▶ [Exercise description]:
Scan the records below for the word "crearon". Copy each line where it appears.

(Available records Opens)

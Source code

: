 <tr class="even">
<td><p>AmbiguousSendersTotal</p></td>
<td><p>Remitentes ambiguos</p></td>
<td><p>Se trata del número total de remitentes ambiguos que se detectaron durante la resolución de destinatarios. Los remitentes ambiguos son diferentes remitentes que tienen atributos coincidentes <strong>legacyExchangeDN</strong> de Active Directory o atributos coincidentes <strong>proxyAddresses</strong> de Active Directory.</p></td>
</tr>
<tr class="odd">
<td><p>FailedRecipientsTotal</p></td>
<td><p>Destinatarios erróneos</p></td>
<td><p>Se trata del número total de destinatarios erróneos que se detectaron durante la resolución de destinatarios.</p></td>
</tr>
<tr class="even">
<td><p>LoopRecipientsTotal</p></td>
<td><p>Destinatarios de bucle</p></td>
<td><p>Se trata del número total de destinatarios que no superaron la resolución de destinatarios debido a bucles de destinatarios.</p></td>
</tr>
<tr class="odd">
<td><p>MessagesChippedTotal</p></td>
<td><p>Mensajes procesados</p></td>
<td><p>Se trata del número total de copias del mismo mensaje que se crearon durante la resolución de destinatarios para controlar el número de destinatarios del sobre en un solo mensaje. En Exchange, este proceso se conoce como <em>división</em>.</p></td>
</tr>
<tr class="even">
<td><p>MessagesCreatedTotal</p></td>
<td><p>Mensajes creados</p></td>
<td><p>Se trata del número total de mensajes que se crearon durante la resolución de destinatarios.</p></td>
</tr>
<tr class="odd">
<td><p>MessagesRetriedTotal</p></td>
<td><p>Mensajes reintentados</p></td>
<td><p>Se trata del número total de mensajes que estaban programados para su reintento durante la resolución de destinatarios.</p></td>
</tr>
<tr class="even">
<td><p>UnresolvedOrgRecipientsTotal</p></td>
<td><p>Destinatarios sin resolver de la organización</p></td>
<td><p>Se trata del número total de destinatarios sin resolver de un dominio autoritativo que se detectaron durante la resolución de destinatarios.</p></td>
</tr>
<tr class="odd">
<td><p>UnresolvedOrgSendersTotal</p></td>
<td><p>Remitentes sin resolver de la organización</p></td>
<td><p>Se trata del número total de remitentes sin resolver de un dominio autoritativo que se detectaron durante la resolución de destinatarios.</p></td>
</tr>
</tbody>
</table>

(Available records Closes)

▶ [Response to this task]:
<td><p>Se trata del número total de copias del mismo mensaje que se crearon durante la resolución de destinatarios para controlar el número de destinatarios del sobre en un solo mensaje. En Exchange, este proceso se conoce como <em>división</em>.</p></td>
<td><p>Se trata del número total de mensajes que se crearon durante la resolución de destinatarios.</p></td>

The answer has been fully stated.